▶ _Dataset records_
===============

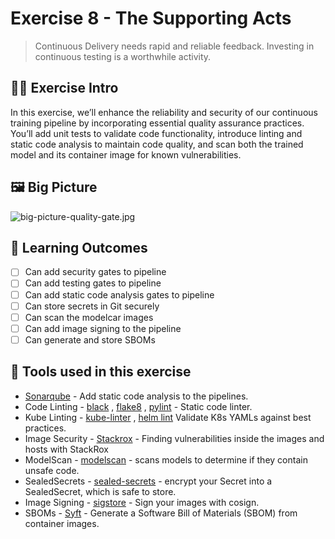 # Exercise 8 - The Supporting Acts
>  Continuous Delivery needs rapid and reliable feedback. Investing in continuous testing is a worthwhile activity.


## 👨‍🍳 Exercise Intro
In this exercise, we’ll enhance the reliability and security of our continuous training pipeline by incorporating essential quality assurance practices. You’ll add unit tests to validate code functionality, introduce linting and static code analysis to maintain code quality, and scan both the trained model and its container image for known vulnerabilities.


## 🖼️ Big Picture

![big-picture-quality-gate.jpg](./images/big-picture-quality-gate.jpg)

## 🔮 Learning Outcomes
- [ ] Can add security gates to pipeline
- [ ] Can add testing gates to pipeline
- [ ] Can add static code analysis gates to pipeline
- [ ] Can store secrets in Git securely
- [ ] Can scan the modelcar images
- [ ] Can add image signing to the pipeline
- [ ] Can generate and store SBOMs

## 🔨 Tools used in this exercise
 * <span style="color:blue;">[Sonarqube](https://www.sonarqube.org/)</span> - Add static code analysis to the pipelines.
* Code Linting - <span style="color:blue;">[black](https://github.com/psf/black)</span> , <span style="color:blue;">[flake8](https://flake8.pycqa.org/en/latest/)</span> , <span style="color:blue;">[pylint](https://pypi.org/project/pylint/)</span>  - Static code linter.
* Kube Linting - <span style="color:blue;">[kube-linter](https://docs.kubelinter.io/#/)</span> , <span style="color:blue;">[helm lint](https://helm.sh/docs/helm/helm_lint/)</span>  Validate K8s YAMLs against best practices.
* Image Security - <span style="color:blue;">[Stackrox](https://www.redhat.com/en/technologies/cloud-computing/openshift/advanced-cluster-security-kubernetes)</span> - Finding vulnerabilities inside the images and hosts with StackRox
* ModelScan - <span style="color:blue;">[modelscan](https://github.com/protectai/modelscan)</span> - scans models to determine if they contain unsafe code.
* SealedSecrets - <span style="color:blue;">[sealed-secrets](https://github.com/bitnami-labs/sealed-secrets)</span> - encrypt your Secret into a SealedSecret, which is safe to store.
* Image Signing - <span style="color:blue;">[sigstore](https://www.sigstore.dev/)</span> - Sign your images with cosign.
* SBOMs - <span style="color:blue;">[Syft](https://github.com/anchore/syft)</span> - Generate a Software Bill of Materials (SBOM) from container images.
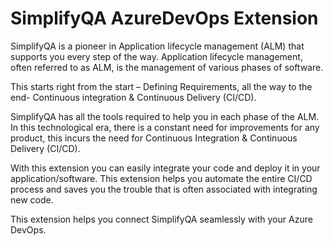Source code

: # SimplifyQA AzureDevOps Extension

SimplifyQA is a pioneer in Application lifecycle management (ALM) that supports you every step of the way. Application lifecycle management, often referred to as ALM, is the management of various phases of software.

This starts right from the start – Defining Requirements, all the way to the end- Continuous integration & Continuous Delivery (CI/CD).

SimplifyQA has all the tools required to help you in each phase of the ALM. In this technological era, there is a constant need for improvements for any product, this incurs the need for Continuous Integration & Continuous Delivery (CI/CD).

With this extension you can easily integrate your code and deploy it in your application/software. This extension helps you automate the entire CI/CD process and saves you the trouble that is often associated with integrating new code.

This extension helps you connect SimplifyQA seamlessly with your Azure DevOps.
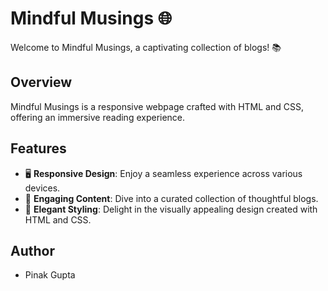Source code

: # Mindful Musings 🌐

Welcome to Mindful Musings, a captivating collection of blogs! 📚

## Overview

Mindful Musings is a responsive webpage crafted with HTML and CSS, offering an immersive reading experience.

## Features

- 🖥️ **Responsive Design**: Enjoy a seamless experience across various devices.
- 📖 **Engaging Content**: Dive into a curated collection of thoughtful blogs.
- 🎨 **Elegant Styling**: Delight in the visually appealing design created with HTML and CSS.


## Author

- Pinak Gupta


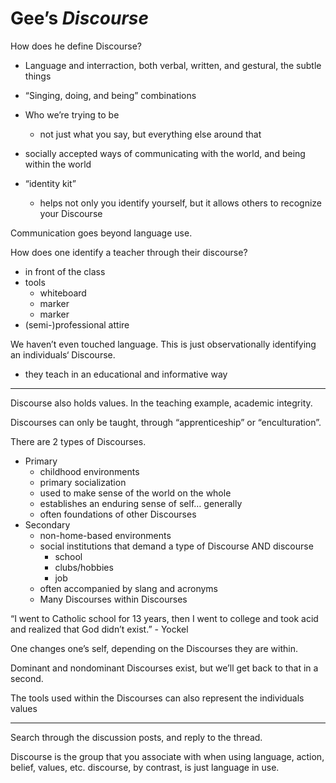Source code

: # Gee’s *Discourse*

How does he define Discourse?

- Language and interraction, both verbal, written, and gestural, the subtle things
- “Singing, doing, and being” combinations

- Who we’re trying to be
    - not just what you say, but everything else around that
- socially accepted ways of communicating with the world, and being within the world
- “identity kit”
    - helps not only you identify yourself, but it allows others to recognize your Discourse

Communication goes beyond language use. 

How does one identify a teacher through their discourse?

- in front of the class
- tools
    - whiteboard
    - marker
    - marker
- (semi-)professional attire

We haven’t even touched language. This is just observationally identifying an individuals‘ Discourse.

- they teach in an educational and informative way

---

Discourse also holds values. In the teaching example, academic integrity.

Discourses can only be taught, through “apprenticeship” or “enculturation”.



There are 2 types of Discourses. 

- Primary
    - childhood environments
    - primary socialization
    - used to make sense of the world on the whole
    - establishes an enduring sense of self… generally
    - often foundations of other Discourses
- Secondary
    - non-home-based environments
    - social institutions that demand a type of Discourse AND discourse
        - school
        - clubs/hobbies
        - job
    - often accompanied by slang and acronyms
    - Many Discourses within Discourses

“I went to Catholic school for 13 years, then I went to college and took acid and realized that God didn’t exist.” - Yockel

One changes one’s self, depending on the Discourses they are within.

Dominant and nondominant Discourses exist, but we’ll get back to that in a second.

The tools used within the Discourses can also represent the individuals values

---

Search through the discussion posts, and reply to the thread.

Discourse is the group that you associate with when using language, action, belief, values, etc. discourse, by contrast, is just language in use.

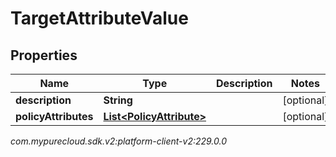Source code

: # TargetAttributeValue


## Properties

| Name | Type | Description | Notes |
| ------------ | ------------- | ------------- | ------------- |
| **description** | **String** |  |  [optional] |
| **policyAttributes** | [**List&lt;PolicyAttribute&gt;**](PolicyAttribute) |  |  [optional] |




_com.mypurecloud.sdk.v2:platform-client-v2:229.0.0_
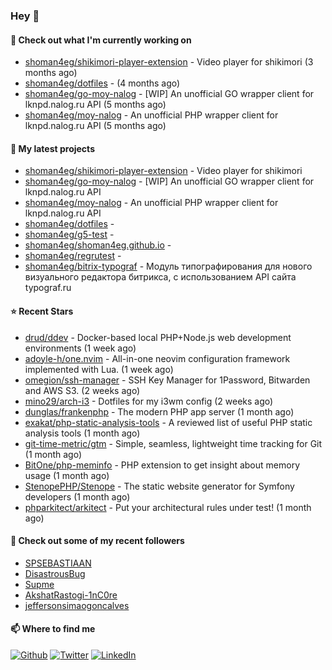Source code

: ### Hey 👋

#### 👷 Check out what I'm currently working on

- [shoman4eg/shikimori-player-extension](https://github.com/shoman4eg/shikimori-player-extension) - Video player for shikimori (3 months ago)
- [shoman4eg/dotfiles](https://github.com/shoman4eg/dotfiles) -  (4 months ago)
- [shoman4eg/go-moy-nalog](https://github.com/shoman4eg/go-moy-nalog) - [WIP] An unofficial GO wrapper client for lknpd.nalog.ru API  (5 months ago)
- [shoman4eg/moy-nalog](https://github.com/shoman4eg/moy-nalog) - An unofficial PHP wrapper client for lknpd.nalog.ru API (5 months ago)

#### 🌱 My latest projects

- [shoman4eg/shikimori-player-extension](https://github.com/shoman4eg/shikimori-player-extension) - Video player for shikimori
- [shoman4eg/go-moy-nalog](https://github.com/shoman4eg/go-moy-nalog) - [WIP] An unofficial GO wrapper client for lknpd.nalog.ru API 
- [shoman4eg/moy-nalog](https://github.com/shoman4eg/moy-nalog) - An unofficial PHP wrapper client for lknpd.nalog.ru API
- [shoman4eg/dotfiles](https://github.com/shoman4eg/dotfiles) - 
- [shoman4eg/g5-test](https://github.com/shoman4eg/g5-test) - 
- [shoman4eg/shoman4eg.github.io](https://github.com/shoman4eg/shoman4eg.github.io) - 
- [shoman4eg/regrutest](https://github.com/shoman4eg/regrutest) - 
- [shoman4eg/bitrix-typograf](https://github.com/shoman4eg/bitrix-typograf) - Модуль типографирования для нового визуального редактора битрикса, с использованием API сайта typograf.ru

#### ⭐ Recent Stars

- [drud/ddev](https://github.com/drud/ddev) - Docker-based local PHP&#43;Node.js web development environments (1 week ago)
- [adoyle-h/one.nvim](https://github.com/adoyle-h/one.nvim) - All-in-one neovim configuration framework implemented with Lua. (1 week ago)
- [omegion/ssh-manager](https://github.com/omegion/ssh-manager) - SSH Key Manager for 1Password, Bitwarden and AWS S3. (2 weeks ago)
- [mino29/arch-i3](https://github.com/mino29/arch-i3) - Dotfiles for my i3wm config (2 weeks ago)
- [dunglas/frankenphp](https://github.com/dunglas/frankenphp) - The modern PHP app server (1 month ago)
- [exakat/php-static-analysis-tools](https://github.com/exakat/php-static-analysis-tools) - A reviewed list of useful PHP static analysis tools (1 month ago)
- [git-time-metric/gtm](https://github.com/git-time-metric/gtm) - Simple, seamless, lightweight time tracking for Git (1 month ago)
- [BitOne/php-meminfo](https://github.com/BitOne/php-meminfo) - PHP extension to get insight about memory usage (1 month ago)
- [StenopePHP/Stenope](https://github.com/StenopePHP/Stenope) - The static website generator for Symfony developers (1 month ago)
- [phparkitect/arkitect](https://github.com/phparkitect/arkitect) - Put your architectural rules under test! (1 month ago)

#### 👯 Check out some of my recent followers

- [SPSEBASTIAAN](https://github.com/SPSEBASTIAAN)
- [DisastrousBug](https://github.com/DisastrousBug)
- [Supme](https://github.com/Supme)
- [AkshatRastogi-1nC0re](https://github.com/AkshatRastogi-1nC0re)
- [jeffersonsimaogoncalves](https://github.com/jeffersonsimaogoncalves)


#### 📫 Where to find me
<p>
<a href="https://github.com/shoman4eg" target="_blank"><img alt="Github" src="https://img.shields.io/badge/GitHub-%2312100E.svg?&style=for-the-badge&logo=Github&logoColor=white" /></a>
<a href="https://twitter.com/shoman4eg" target="_blank"><img alt="Twitter" src="https://img.shields.io/badge/twitter-%231DA1F2.svg?&style=for-the-badge&logo=twitter&logoColor=white" /></a>
<a href="https://www.linkedin.com/in/artemdubinin/" target="_blank"><img alt="LinkedIn" src="https://img.shields.io/badge/linkedin-%230077B5.svg?&style=for-the-badge&logo=linkedin&logoColor=white" /></a>
</p>
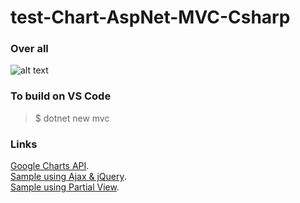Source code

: # test-Chart-AspNet-MVC-Csharp

### Over all
![alt text](../readme-image/image_barChart.png?raw=true)

### To build on VS Code
> $ dotnet new mvc

### Links
[Google Charts API](https://developers.google.com/chart/interactive/docs/quick_start).  
[Sample using Ajax & jQuery](https://www.c-sharpcorner.com/article/use-of-google-chart-with-asp-net-core-visual-studio-code/).  
[Sample using Partial View](https://www.c-sharpcorner.com/article/asp-net-mvc5-google-charts-api-integration/).  
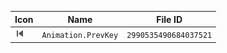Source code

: | Icon | Name | File ID |
| ---  | ---  | ---     |
| ![](Animation.PrevKey.png) | `Animation.PrevKey` | `2990535490684037521` |
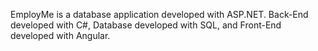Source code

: EmployMe is a database application developed with ASP.NET. Back-End developed with C#, Database developed with SQL, and Front-End developed with Angular.
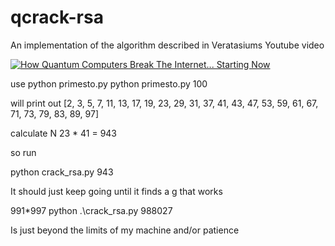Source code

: # qcrack-rsa

An implementation of the algorithm described in Veratasiums Youtube video

[![How Quantum Computers Break The Internet... Starting Now](https://img.youtube.com/vi/-UrdExQW0cs/0.jpg)](https://www.youtube.com/watch?v=-UrdExQW0cs)

<!-- [![How Quantum Computers Break The Internet... Starting Now](https://img.youtube.com/vi/UrdExQW0cs/default.jpg)](https://youtu.be/-UrdExQW0cs)
<iframe width="1793" height="714" src="https://www.youtube.com/embed/-UrdExQW0cs" title="How Quantum Computers Break The Internet... Starting Now" frameborder="0" allow="accelerometer; autoplay; clipboard-write; encrypted-media; gyroscope; picture-in-picture; web-share" allowfullscreen></iframe> -->
<!-- https://img.youtube.com/vi/UrdExQW0cs/default.jpg
https://img.youtube.com/vi/UrdExQW0cs/hqdefault.jpg
https://img.youtube.com/vi/UrdExQW0cs/mqdefault.jpg
https://img.youtube.com/vi/UrdExQW0cs/sddefault.jpg
https://img.youtube.com/vi/UrdExQW0cs/maxresdefault.jpg -->

use python primesto.py <any integer> 
python primesto.py 100

will print out 
[2, 3, 5, 7, 11, 13, 17, 19, 23, 29, 31, 37, 41, 43, 47, 53, 59, 61, 67, 71, 73, 79, 83, 89, 97]


calculate N
23 * 41 = 943

so run

python crack_rsa.py 943

It should just keep going until it finds a g that works

991*997
python .\crack_rsa.py 988027

Is just beyond the limits of my machine and/or patience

===============

▶ _Exercise description_
How many lines in the records hold the string "Musings"? Reply with the number alone.

▶ _Expected output_
3